Manhunter ist ein geschicktes Spiel mit Ängsten, in erster Linie der Angst vor Identifikation. Michael Mann beschreibt „das Böse“, diesen gesellschaftlichen und medizinischen Auswuchs der humanen Psyche als „krankhafte“ Form des Mensch-Seins. In der Figur der „Zahnfee“ alias Francis Dollarhyde spiegelt sich die Urangst der menschlichen Existenz vor archaischer Gewalt. Dollarhydes großer Wuchs, sein befremdlich deformiertes Äußeres, die breiten Hände, die vernarbte Lippe, all dies lässt den Charakter des Mörders ins Abartige oder Absonderliche tendieren. Tief in seiner erkrankten Seele liegt das gestörte Verhältnis zu gesellschaftlichen Normen verborgen, dort wird sich auch das fehlende moralische Denken manifestieren, welches die Beziehungsproblematik und missgebildete Verhältnis zu Frauen erklärt. Mann schafft hier Basen zur Identifikation mit einem offensichtlich gestörten Charakter, an seelischen Grenzen, die nicht jeder kennen, nur wenige erfahren wollen. Die Hauptfigur Will Graham bedient sich ebenjener Methode um den nächsten Schritt des Mörders vorherzusehen, um die Handschrift des Todes in seiner Vorgehensweise, in der psychischen Störung des Täters zu suchen.
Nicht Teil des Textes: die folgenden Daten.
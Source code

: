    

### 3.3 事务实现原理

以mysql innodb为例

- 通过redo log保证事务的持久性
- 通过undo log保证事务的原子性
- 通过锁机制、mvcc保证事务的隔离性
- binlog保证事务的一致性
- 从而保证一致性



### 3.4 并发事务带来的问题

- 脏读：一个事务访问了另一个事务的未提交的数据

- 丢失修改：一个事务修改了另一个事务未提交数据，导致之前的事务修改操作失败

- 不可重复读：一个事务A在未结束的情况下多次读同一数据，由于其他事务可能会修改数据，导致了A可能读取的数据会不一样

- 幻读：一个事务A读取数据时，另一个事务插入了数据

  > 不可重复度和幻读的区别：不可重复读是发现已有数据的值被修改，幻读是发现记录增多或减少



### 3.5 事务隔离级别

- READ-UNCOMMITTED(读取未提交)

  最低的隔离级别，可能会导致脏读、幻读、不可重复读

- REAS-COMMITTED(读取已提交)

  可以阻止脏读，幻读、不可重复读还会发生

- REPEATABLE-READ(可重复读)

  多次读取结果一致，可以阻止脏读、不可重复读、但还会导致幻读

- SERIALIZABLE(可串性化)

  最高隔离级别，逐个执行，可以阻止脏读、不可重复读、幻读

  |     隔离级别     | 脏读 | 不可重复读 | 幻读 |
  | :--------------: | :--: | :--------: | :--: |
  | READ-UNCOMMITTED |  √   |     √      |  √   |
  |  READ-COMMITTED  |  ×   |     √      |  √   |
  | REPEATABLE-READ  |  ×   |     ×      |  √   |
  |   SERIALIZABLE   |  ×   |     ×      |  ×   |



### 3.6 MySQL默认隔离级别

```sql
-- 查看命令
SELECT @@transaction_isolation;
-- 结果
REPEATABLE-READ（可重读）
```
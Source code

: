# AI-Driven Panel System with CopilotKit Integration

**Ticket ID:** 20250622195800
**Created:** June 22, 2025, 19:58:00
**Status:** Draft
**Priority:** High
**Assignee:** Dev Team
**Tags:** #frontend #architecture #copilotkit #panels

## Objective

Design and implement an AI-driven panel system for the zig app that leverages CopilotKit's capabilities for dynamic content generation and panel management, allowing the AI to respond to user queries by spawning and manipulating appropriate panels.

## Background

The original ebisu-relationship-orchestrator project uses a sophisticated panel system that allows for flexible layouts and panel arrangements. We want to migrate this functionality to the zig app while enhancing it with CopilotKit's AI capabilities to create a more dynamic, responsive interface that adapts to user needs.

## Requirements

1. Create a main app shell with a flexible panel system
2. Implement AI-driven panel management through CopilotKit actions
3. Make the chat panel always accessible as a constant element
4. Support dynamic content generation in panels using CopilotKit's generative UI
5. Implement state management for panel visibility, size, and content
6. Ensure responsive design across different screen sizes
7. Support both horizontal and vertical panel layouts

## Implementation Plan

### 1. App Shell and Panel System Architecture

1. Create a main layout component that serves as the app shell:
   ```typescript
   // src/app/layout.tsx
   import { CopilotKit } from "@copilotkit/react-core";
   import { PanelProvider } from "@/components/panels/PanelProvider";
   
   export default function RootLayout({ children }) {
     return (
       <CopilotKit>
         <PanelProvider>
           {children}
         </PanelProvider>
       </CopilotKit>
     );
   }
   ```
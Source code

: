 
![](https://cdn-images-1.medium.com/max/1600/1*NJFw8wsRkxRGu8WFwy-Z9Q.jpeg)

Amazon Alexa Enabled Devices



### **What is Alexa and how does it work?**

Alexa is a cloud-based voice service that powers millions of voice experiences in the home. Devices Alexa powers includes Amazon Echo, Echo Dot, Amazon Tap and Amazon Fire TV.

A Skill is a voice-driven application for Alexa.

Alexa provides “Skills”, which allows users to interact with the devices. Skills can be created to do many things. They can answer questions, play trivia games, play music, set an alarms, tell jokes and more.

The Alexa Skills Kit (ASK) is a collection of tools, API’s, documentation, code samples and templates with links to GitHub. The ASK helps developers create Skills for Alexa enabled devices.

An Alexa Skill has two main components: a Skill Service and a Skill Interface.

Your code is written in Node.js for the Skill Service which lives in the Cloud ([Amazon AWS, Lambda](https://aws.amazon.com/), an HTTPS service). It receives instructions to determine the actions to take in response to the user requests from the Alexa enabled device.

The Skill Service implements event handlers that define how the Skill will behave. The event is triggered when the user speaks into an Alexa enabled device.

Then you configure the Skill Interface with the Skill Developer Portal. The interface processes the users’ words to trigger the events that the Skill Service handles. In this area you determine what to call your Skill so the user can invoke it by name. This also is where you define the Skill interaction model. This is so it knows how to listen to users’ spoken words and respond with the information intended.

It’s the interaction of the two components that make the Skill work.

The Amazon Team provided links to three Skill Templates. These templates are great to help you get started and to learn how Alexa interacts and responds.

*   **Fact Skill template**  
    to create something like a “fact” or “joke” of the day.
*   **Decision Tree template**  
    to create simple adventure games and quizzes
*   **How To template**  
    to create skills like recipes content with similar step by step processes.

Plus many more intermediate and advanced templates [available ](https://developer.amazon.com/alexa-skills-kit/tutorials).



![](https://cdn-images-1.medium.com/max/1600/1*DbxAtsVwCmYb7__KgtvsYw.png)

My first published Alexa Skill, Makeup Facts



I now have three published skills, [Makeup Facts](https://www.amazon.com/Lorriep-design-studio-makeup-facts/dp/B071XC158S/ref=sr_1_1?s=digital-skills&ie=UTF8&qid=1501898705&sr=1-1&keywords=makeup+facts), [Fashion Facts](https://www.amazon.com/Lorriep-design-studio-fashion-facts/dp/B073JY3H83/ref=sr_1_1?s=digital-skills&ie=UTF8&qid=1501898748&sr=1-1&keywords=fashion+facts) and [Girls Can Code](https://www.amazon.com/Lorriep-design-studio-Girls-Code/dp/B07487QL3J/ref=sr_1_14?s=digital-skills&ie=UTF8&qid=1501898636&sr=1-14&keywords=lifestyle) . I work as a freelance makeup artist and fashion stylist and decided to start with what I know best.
Dollarhyde steht in dieser Beziehung im krassen Gegensatz zu Lecktor, dessen charakterliche Eignung keinerlei Motive vermuten lässt. Er mordet, weil er morden will, nicht weil er über den Tod seines Opfers hinaus nach der Befriedigung seiner urmenschlichen, archaischen oder psychisch gestörten Bedürfnisse strebt. Vielleicht ist es das, was Lecktor zu einer derart faszinierenden Figur macht, diese letale Intelligenz, die einzig und allein dazu dient andere zu beherrschen, etwas aus Genuss zu tun, was mit allgemeingültigen gesellschaftlichen Normen nicht zu vereinbaren ist.

 

Der Film funktioniert als Thriller ebenso wie als psychologische Studie, jedoch lässt er, insbesondere was die Etablierung einer zentralen Figur betrifft, die Zügel aus der Hand. Fokussiert sich die Handlung zwar auf den ermittelnden Graham, so besitzt der Film mit Dr. Lecktor – gerade in der Darstellung von Brian Cox – eine vielfach interessantere Figur, die allerdings nur am Rand agiert. Manchmal scheint es, als verliere Mann sich selbst in stilistischen Kreationen, die auf die oder andere Weise zur Handlung zurückfinden und diese letztendlich auch definieren, mitunter ist diese Inszenierung aber nicht stringent und konzentriert genug, um tatsächlich ohne Pause zu fesseln. Der echte erste Auftritt von Dr. Hannibal Lecktor/Lecter ist hier, in Manhunter, zu sehen und darin macht das Böse beim besten Willen keine schlechte Figur.

 

Patrick Joseph

 

Diese Kritik ist zuerst erschienen bei: www.ciao.de

 

Blutmond

MANHUNTER

Roter Drache

Manhunter

USA - 1986 - 119 min. - Scope

FSK: ab 16; feiertagsfrei

Verleih: CineVox, VCL/Virgin (Video)

Erstaufführung: 29.1.1987/28.7.1987 Video/31.1.1992 PRO 7

Fd-Nummer: 26032

Produktionsfirma: De Laurentiis Corp.

Produktion: Richard Roth

Regie: Michael Mann

Buch: Michael Mann

Vorlage: nach einem Roman von Thomas Harris

Kamera: Dante Spinotti

Musik: The Reds, Michel Rubini

Schnitt: Dov Hoenig

Darsteller:

William Petersen (Will Graham)

Kim Greist (Molly Graham)

Joan Allen (Reba)

Brian Cox (Dr. Lektor)

Dennis Farina (Jack Crawford)

Tom Noonan (Francis Dollarhyde)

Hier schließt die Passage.